Sell the job, not the ROI.
To justify the price, founders reach for a big future saving. It is slow to model, easy to argue with, and not what the buyer feels. The thing that actually sells is smaller and nearer than that.
The number that does not land
For years I reached for the big number. I ran a marketplace where I could see exactly what made buyers move, and I still stood in front of them with the whole future case: the volume, the savings, three years of it summed up and impressive. It almost never moved the deal. What moved it was one small thing the buyer could already feel was true that day.
I had it backwards, and so do most of the technical founders I talk to about pricing. They reach for the big number: the downtime avoided, the yield gained, the risk reduced, summed over three years across the whole company. It is an impressive slide. It almost never closes the deal.
Because that number lives in the future, and it belongs to the buyer, not to you. To believe it, they have to accept your model of their business: your assumptions, your baseline, your timeline. Any one of those is arguable, and a cautious buyer will argue all of them, or simply nod and not move.
The buyer pays for the job, not the projection
People do not buy a projection. They buy a job getting done. The value metric that sells is the one thing your product does now, named in the buyer’s language, with a number they already believe because it is theirs: the report that took a day now takes an hour; the call that needed you now runs without you; the thing that broke twice a month stops.
The honest, near-term number beats the impressive, distant one whenever the buyer has to choose between them.
Why founders reach for the big number anyway
It is not foolishness. The big number feels safer. It justifies a higher price, it sounds strategic, and it lets you dodge the harder question: what is the one job worth, plainly, today. Naming that is exposing. It is smaller than you want it to be, and it invites the buyer to say “that is not worth much.” But a small number the buyer trusts is worth more than a large one they doubt, because only one of them reaches a yes.
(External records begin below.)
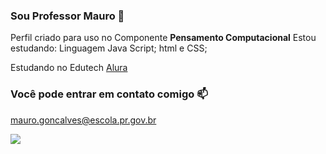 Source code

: ### Sou Professor Mauro 🐧


Perfil criado para uso no Componente **Pensamento Computacional**
Estou estudando: Linguagem Java Script; html e CSS;

Estudando no Edutech [Alura](https://cursos.alura.com.br)

### Você pode entrar em contato comigo 📫
mauro.goncalves@escola.pr.gov.br 

![](https://media.tenor.com/dHk-LfzHrtwAAAAi/linux-computer.gif)

<!--
**mrmssg/mrmssg** is a ✨ _special_ ✨ repository because its `README.md` (this file) appears on your GitHub profile.

Here are some ideas to get you started:

- 🔭 I’m currently working on ...
- 🌱 I’m currently learning ...
- 👯 I’m looking to collaborate on ...
- 🤔 I’m looking for help with ...
- 💬 Ask me about ...
- 📫 How to reach me: ...
- 😄 Pronouns: ...
- ⚡ Fun fact: ...
-->
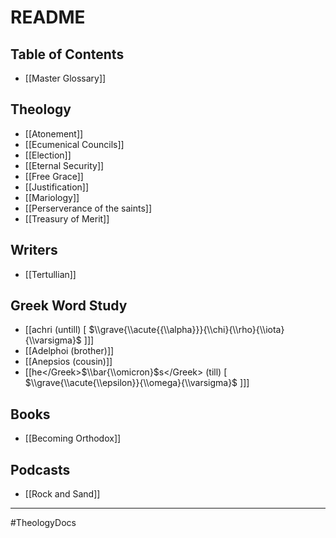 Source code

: # README
## Table of Contents
- [[Master Glossary]]
## Theology
- [[Atonement]]
- [[Ecumenical Councils]]
- [[Election]]
- [[Eternal Security]]
- [[Free Grace]]
- [[Justification]]
- [[Mariology]]
- [[Perserverance of the saints]]
- [[Treasury of Merit]]
## Writers
- [[Tertullian]]
## Greek Word Study
- [[achri (untill) \[ $\\grave{\\acute{{\\alpha}}}{\\chi}{\\rho}{\\iota}{\\varsigma}$ \]]]
- [[Adelphoi (brother)]]
- [[Anepsios (cousin)]]
- [[<Greek>he<\/Greek>$\\bar{\\omicron}$<Greek>s<\/Greek> (till) \[ $\\grave{\\acute{\\epsilon}}{\\omega}{\\varsigma}$ \]]]

## Books
- [[Becoming Orthodox]]

## Podcasts
- [[Rock and Sand]]
---

#TheologyDocs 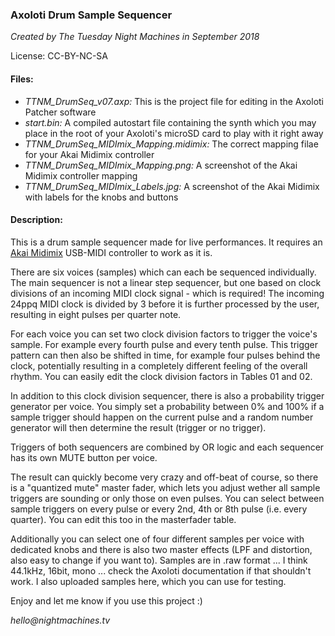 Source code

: ### Axoloti Drum Sample Sequencer
_Created by The Tuesday Night Machines in September 2018_

License: CC-BY-NC-SA

#### Files:
- _TTNM_DrumSeq_v07.axp:_ This is the project file for editing in the Axoloti Patcher software
- _start.bin:_ A compiled autostart file containing the synth which you may place in the root of your Axoloti's microSD card to play with it right away
- _TTNM_DrumSeq_MIDImix_Mapping.midimix:_ The correct mapping filae for your Akai Midimix controller
- _TTNM_DrumSeq_MIDImix_Mapping.png:_ A screenshot of the Akai Midimix controller mapping
- _TTNM_DrumSeq_MIDImix_Labels.jpg:_ A screenshot of the Akai Midimix with labels for the knobs and buttons

#### Description:
This is a drum sample sequencer made for live performances. It requires an [Akai Midimix](https://www.akaipro.com/midimix) USB-MIDI controller to work as it is.

There are six voices (samples) which can each be sequenced individually. The main sequencer is not a linear step sequencer, but one based on clock divisions of an incoming MIDI clock signal - which is required! The incoming 24ppq MIDI clock is divided by 3 before it is further processed by the user, resulting in eight pulses per quarter note.

For each voice you can set two clock division factors to trigger the voice's sample. For example every fourth pulse and every tenth pulse. This trigger pattern can then also be shifted in time, for example four pulses behind the clock, potentially resulting in a completely different feeling of the overall rhythm. You can easily edit the clock division factors in Tables 01 and 02.

In addition to this clock division sequencer, there is also a probability trigger generator per voice. You simply set a probability between 0% and 100% if a sample trigger should happen on the current pulse and a random number generator will then determine the result (trigger or no trigger). 

Triggers of both sequencers are combined by OR logic and each sequencer has its own MUTE button per voice.

The result can quickly become very crazy and off-beat of course, so there is a "quantized mute" master fader, which lets you adjust wether all sample triggers are sounding or only those on even pulses. You can select between sample triggers on every pulse or every 2nd, 4th or 8th pulse (i.e. every quarter). You can edit this too in the masterfader table.

Additionally you can select one of four different samples per voice with dedicated knobs and there is also two master effects (LPF and distortion, also easy to change if you want to). Samples are in .raw format ... I think 44.1kHz, 16bit, mono ... check the Axoloti documentation if that shouldn't work. I also uploaded samples here, which you can use for testing.

Enjoy and let me know if you use this project :)

_hello@nightmachines.tv_



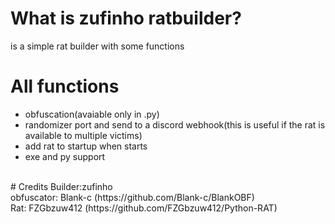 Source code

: # What is zufinho ratbuilder?
is a simple rat builder with some functions <br>

# All functions
+ obfuscation(avaiable only in .py)
+ randomizer port and send to a discord webhook(this is useful if the rat is available to multiple victims)
+ add rat to startup when starts
+ exe and py support
<br>
# Credits
Builder:zufinho <br>
obfuscator: Blank-c (https://github.com/Blank-c/BlankOBF) <br>
Rat: FZGbzuw412 (https://github.com/FZGbzuw412/Python-RAT) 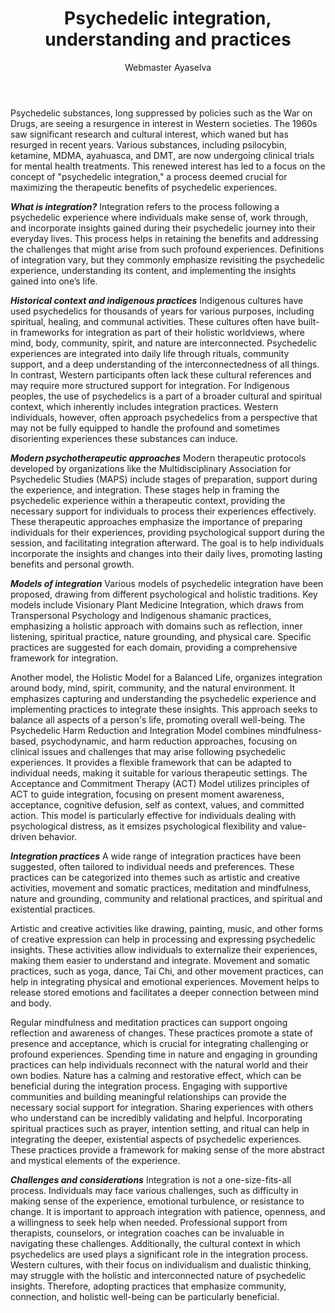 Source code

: ﻿---
publishDate: 2024-06-25T00:00:00Z
author: Webmaster Ayaselva
title: Psychedelic integration, understanding and practices
excerpt: incorporating profound insights into everyday life effectively
image: ~/assets/images/blog/blog010-psychedelic-integration-understanding-and-practices.jpg
category: Health
tags:
  - Healh
  - Science
  - Spirituality
metadata:
  canonical: https://www.ayaselva.com/blog010-psychedelic-integration-understanding-and-practices
---

Psychedelic substances, long suppressed by policies such as the War on Drugs, are seeing a resurgence in interest in Western societies. The 1960s saw significant research and cultural interest, which waned but has resurged in recent years. Various substances, including psilocybin, ketamine, MDMA, ayahuasca, and DMT, are now undergoing clinical trials for mental health treatments. This renewed interest has led to a focus on the concept of "psychedelic integration," a process deemed crucial for maximizing the therapeutic benefits of psychedelic experiences.

***What is integration?***
Integration refers to the process following a psychedelic experience where individuals make sense of, work through, and incorporate insights gained during their psychedelic journey into their everyday lives. This process helps in retaining the benefits and addressing the challenges that might arise from such profound experiences. Definitions of integration vary, but they commonly emphasize revisiting the psychedelic experience, understanding its content, and implementing the insights gained into one’s life.

***Historical context and indigenous practices***
Indigenous cultures have used psychedelics for thousands of years for various purposes, including spiritual, healing, and communal activities. These cultures often have built-in frameworks for integration as part of their holistic worldviews, where mind, body, community, spirit, and nature are interconnected. Psychedelic experiences are integrated into daily life through rituals, community support, and a deep understanding of the interconnectedness of all things. In contrast, Western participants often lack these cultural references and may require more structured support for integration. For Indigenous peoples, the use of psychedelics is a part of a broader cultural and spiritual context, which inherently includes integration practices. Western individuals, however, often approach psychedelics from a perspective that may not be fully equipped to handle the profound and sometimes disorienting experiences these substances can induce.

***Modern psychotherapeutic approaches***
Modern therapeutic protocols developed by organizations like the Multidisciplinary Association for Psychedelic Studies (MAPS) include stages of preparation, support during the experience, and integration. These stages help in framing the psychedelic experience within a therapeutic context, providing the necessary support for individuals to process their experiences effectively. These therapeutic approaches emphasize the importance of preparing individuals for their experiences, providing psychological support during the session, and facilitating integration afterward. The goal is to help individuals incorporate the insights and changes into their daily lives, promoting lasting benefits and personal growth.

***Models of integration***
Various models of psychedelic integration have been proposed, drawing from different psychological and holistic traditions. Key models include Visionary Plant Medicine Integration, which draws from Transpersonal Psychology and Indigenous shamanic practices, emphasizing a holistic approach with domains such as reflection, inner listening, spiritual practice, nature grounding, and physical care. Specific practices are suggested for each domain, providing a comprehensive framework for integration.

Another model, the Holistic Model for a Balanced Life, organizes integration around body, mind, spirit, community, and the natural environment. It emphasizes capturing and understanding the psychedelic experience and implementing practices to integrate these insights. This approach seeks to balance all aspects of a person's life, promoting overall well-being. The Psychedelic Harm Reduction and Integration Model combines mindfulness-based, psychodynamic, and harm reduction approaches, focusing on clinical issues and challenges that may arise following psychedelic experiences. It provides a flexible framework that can be adapted to individual needs, making it suitable for various therapeutic settings. The Acceptance and Commitment Therapy (ACT) Model utilizes principles of ACT to guide integration, focusing on present moment awareness, acceptance, cognitive defusion, self as context, values, and committed action. This model is particularly effective for individuals dealing with psychological distress, as it emsizes psychological flexibility and value-driven behavior.

***Integration practices***
A wide range of integration practices have been suggested, often tailored to individual needs and preferences. These practices can be categorized into themes such as artistic and creative activities, movement and somatic practices, meditation and mindfulness, nature and grounding, community and relational practices, and spiritual and existential practices.

Artistic and creative activities like drawing, painting, music, and other forms of creative expression can help in processing and expressing psychedelic insights. These activities allow individuals to externalize their experiences, making them easier to understand and integrate. Movement and somatic practices, such as yoga, dance, Tai Chi, and other movement practices, can help in integrating physical and emotional experiences. Movement helps to release stored emotions and facilitates a deeper connection between mind and body.

Regular mindfulness and meditation practices can support ongoing reflection and awareness of changes. These practices promote a state of presence and acceptance, which is crucial for integrating challenging or profound experiences. Spending time in nature and engaging in grounding practices can help individuals reconnect with the natural world and their own bodies. Nature has a calming and restorative effect, which can be beneficial during the integration process. Engaging with supportive communities and building meaningful relationships can provide the necessary social support for integration. Sharing experiences with others who understand can be incredibly validating and helpful. Incorporating spiritual practices such as prayer, intention setting, and ritual can help in integrating the deeper, existential aspects of psychedelic experiences. These practices provide a framework for making sense of the more abstract and mystical elements of the experience.

***Challenges and considerations***
Integration is not a one-size-fits-all process. Individuals may face various challenges, such as difficulty in making sense of the experience, emotional turbulence, or resistance to change. It is important to approach integration with patience, openness, and a willingness to seek help when needed. Professional support from therapists, counselors, or integration coaches can be invaluable in navigating these challenges. Additionally, the cultural context in which psychedelics are used plays a significant role in the integration process. Western cultures, with their focus on individualism and dualistic thinking, may struggle with the holistic and interconnected nature of psychedelic insights. Therefore, adopting practices that emphasize community, connection, and holistic well-being can be particularly beneficial.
Anchor the price on the transaction
So price on the transaction your product actually delivers, not the downstream gain you hope it unlocks. Pick the job. Put it in their words. Attach the number they already live with. Then, if the deal genuinely needs the big strategic case, the procurement or budget story, bring it after the job has landed, as the reason to expand, not the reason to start.
Where this is too clean
Some sales really do turn on the full ROI case, the big future saving. A seven-figure platform decision, a board sign-off, a capital-spend line, those need the model, and “it saves an hour” will not carry them. But even there, the ROI case rides on top of a job the buyer can feel. Lead with the projection and you are arguing. Lead with the job, prove it, and the projection becomes believable, because now it sits on something they have already seen work.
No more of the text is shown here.